In the data below, find each line carrying the string "können" and copy it out.

Saved data entries:
>>

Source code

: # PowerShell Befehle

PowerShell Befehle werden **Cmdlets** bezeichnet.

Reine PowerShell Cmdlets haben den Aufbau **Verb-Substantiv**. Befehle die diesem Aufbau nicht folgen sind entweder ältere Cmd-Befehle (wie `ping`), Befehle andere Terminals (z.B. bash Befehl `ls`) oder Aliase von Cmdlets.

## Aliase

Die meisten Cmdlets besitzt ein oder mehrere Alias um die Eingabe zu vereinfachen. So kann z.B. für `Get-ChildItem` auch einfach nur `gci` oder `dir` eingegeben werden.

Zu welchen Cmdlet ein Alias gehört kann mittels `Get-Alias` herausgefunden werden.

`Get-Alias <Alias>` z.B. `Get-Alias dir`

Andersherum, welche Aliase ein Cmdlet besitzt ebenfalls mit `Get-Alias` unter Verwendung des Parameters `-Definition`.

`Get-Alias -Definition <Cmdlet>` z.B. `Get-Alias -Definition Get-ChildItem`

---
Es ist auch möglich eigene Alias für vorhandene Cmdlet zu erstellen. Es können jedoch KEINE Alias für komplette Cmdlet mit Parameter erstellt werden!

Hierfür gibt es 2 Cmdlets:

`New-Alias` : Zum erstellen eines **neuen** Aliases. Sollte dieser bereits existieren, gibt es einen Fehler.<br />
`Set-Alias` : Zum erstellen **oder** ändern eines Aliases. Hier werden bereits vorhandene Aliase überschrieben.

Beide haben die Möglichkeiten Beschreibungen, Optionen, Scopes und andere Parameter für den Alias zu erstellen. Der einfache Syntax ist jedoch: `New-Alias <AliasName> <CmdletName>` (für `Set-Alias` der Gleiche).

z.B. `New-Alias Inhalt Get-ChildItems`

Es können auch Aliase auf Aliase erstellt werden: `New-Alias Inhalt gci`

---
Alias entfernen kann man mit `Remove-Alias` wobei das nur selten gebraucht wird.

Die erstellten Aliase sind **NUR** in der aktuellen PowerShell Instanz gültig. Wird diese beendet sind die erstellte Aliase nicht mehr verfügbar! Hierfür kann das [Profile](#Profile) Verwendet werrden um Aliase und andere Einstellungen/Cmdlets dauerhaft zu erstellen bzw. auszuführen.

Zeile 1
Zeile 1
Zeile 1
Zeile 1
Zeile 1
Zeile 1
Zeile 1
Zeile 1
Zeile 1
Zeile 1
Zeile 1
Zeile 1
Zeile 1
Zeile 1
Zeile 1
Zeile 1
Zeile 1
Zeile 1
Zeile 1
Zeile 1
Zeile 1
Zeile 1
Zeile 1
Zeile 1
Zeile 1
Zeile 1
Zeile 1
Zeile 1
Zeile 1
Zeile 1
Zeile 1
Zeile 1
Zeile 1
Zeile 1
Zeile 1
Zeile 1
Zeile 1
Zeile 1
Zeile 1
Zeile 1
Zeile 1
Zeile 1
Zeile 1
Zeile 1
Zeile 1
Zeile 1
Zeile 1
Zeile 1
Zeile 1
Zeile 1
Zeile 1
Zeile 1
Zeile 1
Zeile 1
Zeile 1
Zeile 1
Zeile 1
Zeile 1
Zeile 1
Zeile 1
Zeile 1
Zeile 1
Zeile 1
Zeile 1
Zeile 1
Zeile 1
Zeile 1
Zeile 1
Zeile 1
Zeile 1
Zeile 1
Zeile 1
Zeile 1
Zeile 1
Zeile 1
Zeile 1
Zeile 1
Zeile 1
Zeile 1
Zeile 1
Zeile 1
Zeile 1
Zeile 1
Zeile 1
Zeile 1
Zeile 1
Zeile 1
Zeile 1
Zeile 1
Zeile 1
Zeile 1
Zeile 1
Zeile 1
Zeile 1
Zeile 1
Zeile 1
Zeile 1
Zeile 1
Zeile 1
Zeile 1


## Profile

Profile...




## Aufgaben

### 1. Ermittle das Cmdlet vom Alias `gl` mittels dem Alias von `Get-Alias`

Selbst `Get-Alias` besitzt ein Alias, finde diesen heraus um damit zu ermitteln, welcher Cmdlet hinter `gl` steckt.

<<

## ANSWER SECTION
Es ist auch möglich eigene Alias für vorhandene Cmdlet zu erstellen. Es können jedoch KEINE Alias für komplette Cmdlet mit Parameter erstellt werden!
Es können auch Aliase auf Aliase erstellt werden: `New-Alias Inhalt gci`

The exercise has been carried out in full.